Carmem Lélis não acredita que outros símbolos, como o Papai Noel, minaram as manifestações nordestinas. "Vamos receber como influência direta do próprio capitalismo, do consumo, comercialização, mas esse movimento não implica, não determina o fim do nosso movimento interno", comenta. Ela argumenta que os elementos externos e os da nossa região possuem propostas diferentes. "Enquanto outros elementos estão diretamente ligados ao consumo, o tipo de manifestação que a gente desenvolve seria uma terceira situação, ligada a diversão e religião", diz.

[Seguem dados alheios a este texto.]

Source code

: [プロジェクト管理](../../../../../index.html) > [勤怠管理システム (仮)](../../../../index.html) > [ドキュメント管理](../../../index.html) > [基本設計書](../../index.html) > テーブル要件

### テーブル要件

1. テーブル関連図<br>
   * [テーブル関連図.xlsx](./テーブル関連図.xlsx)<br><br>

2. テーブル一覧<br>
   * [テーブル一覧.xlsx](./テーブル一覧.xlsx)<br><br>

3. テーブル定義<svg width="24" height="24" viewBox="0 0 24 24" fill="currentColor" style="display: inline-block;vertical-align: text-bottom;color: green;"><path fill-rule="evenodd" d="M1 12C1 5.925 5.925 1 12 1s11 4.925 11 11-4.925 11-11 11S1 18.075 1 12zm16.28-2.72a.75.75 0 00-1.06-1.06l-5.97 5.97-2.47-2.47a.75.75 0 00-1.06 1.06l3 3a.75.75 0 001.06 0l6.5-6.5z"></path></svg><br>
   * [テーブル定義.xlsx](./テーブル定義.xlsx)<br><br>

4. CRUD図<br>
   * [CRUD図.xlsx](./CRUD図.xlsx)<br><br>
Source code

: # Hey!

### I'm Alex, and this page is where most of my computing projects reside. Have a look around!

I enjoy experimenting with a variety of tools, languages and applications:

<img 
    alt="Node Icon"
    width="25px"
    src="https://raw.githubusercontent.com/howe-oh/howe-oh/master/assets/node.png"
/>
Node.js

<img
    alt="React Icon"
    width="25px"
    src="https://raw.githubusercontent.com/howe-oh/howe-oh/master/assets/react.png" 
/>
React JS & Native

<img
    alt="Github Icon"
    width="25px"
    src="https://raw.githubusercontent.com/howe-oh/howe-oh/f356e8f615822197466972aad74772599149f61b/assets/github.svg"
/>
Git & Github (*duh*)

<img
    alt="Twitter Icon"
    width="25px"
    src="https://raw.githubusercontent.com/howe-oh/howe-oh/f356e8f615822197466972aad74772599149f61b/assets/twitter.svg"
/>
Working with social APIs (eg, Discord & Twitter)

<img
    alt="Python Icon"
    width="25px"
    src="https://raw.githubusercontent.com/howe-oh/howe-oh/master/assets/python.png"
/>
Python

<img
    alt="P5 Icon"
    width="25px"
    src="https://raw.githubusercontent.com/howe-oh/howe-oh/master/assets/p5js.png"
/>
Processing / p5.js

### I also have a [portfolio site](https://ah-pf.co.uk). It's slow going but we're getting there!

Para o professor de educação física e especialista em dança Tiago Batista Ferreira, 41, manter essa tradição é uma questão de resistência. Ele afirma que ao viajar para outros países para divulgar os folguedos nordestinos percebe um interesse maior do que dos próprios brasileiros. "Esse preconceito já vem por ser uma cultura que em sua grande maioria no nosso Estado é de origem negra, afrobrasileira. Com esse processo de discriminação as crianças vão se afastando. A gente sabe também que algumas religiões agem com preconceito e tentam tirar das pessoas o contato com esse trabalho. Aqui a gente não fala de religião, fala de cultura. E cultura é essencial para você saber se portar."

Na avaliação da antropóloga Zuleica Dantas, em muitas regiões as manifestações e tradições são preservadas, mas o Brasil passa por uma fase contrária. " Essas manifestações vieram aos poucos sendo deixadas de lado com o próprio progresso da indústria cultural. Porém, quanto mais o povo se aliena e busca uma cultura externa, mais ele vai perdendo as suas tradições locais. Quanto menos entendimento ele tem, quanto menor a sua educação formal e o seu sentimento identitário mais ele vai perdendo a valorização das suas origens", disse a professora de antropologia da religião e coordenadora da Pós-graduação de Ciências da Religião da Unicap.

Zuleica Dantas reforça a ideia de que as escolas devem ser responsáveis por valorizar e ajudar a transmitir a existência das manifestações locais. "Essas manifestações fazem parte da nossa identidade cultural. É aquilo que nos faz sermos quem nós somos e nos diferenciarmos dos outros. Nos tirando isso a gente desidentifica e se transforma no grande produto globalizante sem identidade", ressalta.